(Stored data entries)
**********
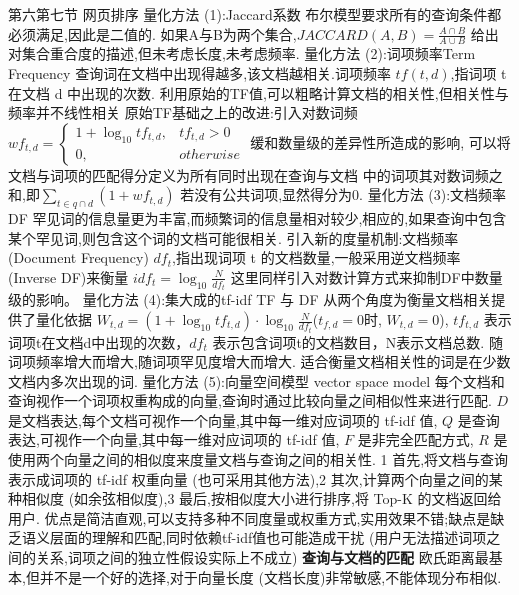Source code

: \documentclass[10pt, utf8]{ctexart}
\begin{document}
\begin{multicols}{4}
    {\color{orange_}第六第七节 网页排序}
    {\color{red}量化方法 (1):Jaccard系数}
    布尔模型要求所有的查询条件都必须满足,因此是二值的.
    如果A与B为两个集合,$JACCARD(A, B)=\frac{A\cap B}{A\cup B}$
    给出对集合重合度的描述,但未考虑长度,未考虑频率.
    {\color{red}量化方法 (2):词项频率Term Frequency}
    查询词在文档中出现得越多,该文档越相关.词项频率 $tf(t,d)$,指词项 t 在文档 d 中出现的次数.
    利用原始的TF值,可以粗略计算文档的相关性,但相关性与频率并不线性相关
    原始TF基础之上的改进:引入对数词频
    $wf_{t, d}= \begin{cases}
            1+\log_{10} tf_{t, d}, & tf_{t, d}> 0 \\
            0,                     & otherwise
        \end{cases}       $
    缓和数量级的差异性所造成的影响,
    可以将文档与词项的匹配得分定义为所有同时出现在查询与文档
    中的词项其对数词频之和,即$\sum_{t\in q\cap d}(1+wf_{t, d})$
    若没有公共词项,显然得分为0.
    {\color{red}量化方法 (3):文档频率DF}
    罕见词的信息量更为丰富,而频繁词的信息量相对较少,相应的,如果查询中包含某个罕见词,则包含这个词的文档可能很相关.
    引入新的度量机制:文档频率 (Document Frequency)
    $df_t$,指出现词项 t 的文档数量,一般采用逆文档频率 (Inverse DF)来衡量
    $idf_t=\log_{10}\frac{N}{df_t} $
    这里同样引入对数计算方式来抑制DF中数量级的影响。
    {\color{red}量化方法 (4):集大成的tf-idf}
    TF 与 DF 从两个角度为衡量文档相关提供了量化依据
    {\tiny$W_{t, d}=(1+\log_{10} tf_{t, d}) \cdot \log_{10} \frac{N}{d f_{t}}$}($t_{f,d} = 0$时, $W_{t, d} = 0$),
    $tf_{t,d}$ 表示词项t在文档d中出现的次数，$df_t$ 表示包含词项t的文档数目，N表示文档总数.
    随词项频率增大而增大,随词项罕见度增大而增大.
    适合衡量文档相关性的词是在少数文档内多次出现的词.
    {\color{red}量化方法 (5):向量空间模型 vector space model}
    每个文档和查询视作一个词项权重构成的向量,查询时通过比较向量之间相似性来进行匹配.
    $D$ 是文档表达,每个文档可视作一个向量,其中每一维对应词项的 tf-idf 值,
    $Q$ 是查询表达,可视作一个向量,其中每一维对应词项的 tf-idf 值,
    $F$ 是非完全匹配方式, $R$ 是使用两个向量之间的相似度来度量文档与查询之间的相关性.
    1 首先,将文档与查询表示成词项的 tf-idf 权重向量 (也可采用其他方法),2 其次,计算两个向量之间的某种相似度 (如余弦相似度),3 最后,按相似度大小进行排序,将 Top-K 的文档返回给用户.
    优点是简洁直观,可以支持多种不同度量或权重方式,实用效果不错;缺点是缺乏语义层面的理解和匹配,同时依赖tf-idf值也可能造成干扰 (用户无法描述词项之间的关系,词项之间的独立性假设实际上不成立)
    {\color{purple_}\textbf{查询与文档的匹配}}
    欧氏距离最基本,但并不是一个好的选择,对于向量长度 (文档长度)非常敏感,不能体现分布相似.

\end{multicols}
\end{document}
**********
Look for the string "frac" in the records, and copy every line where it is found.

## Solution below:
    如果A与B为两个集合,$JACCARD(A, B)=\frac{A\cap B}{A\cup B}$
    $idf_t=\log_{10}\frac{N}{df_t} $
    {\tiny$W_{t, d}=(1+\log_{10} tf_{t, d}) \cdot \log_{10} \frac{N}{d f_{t}}$}($t_{f,d} = 0$时, $W_{t, d} = 0$),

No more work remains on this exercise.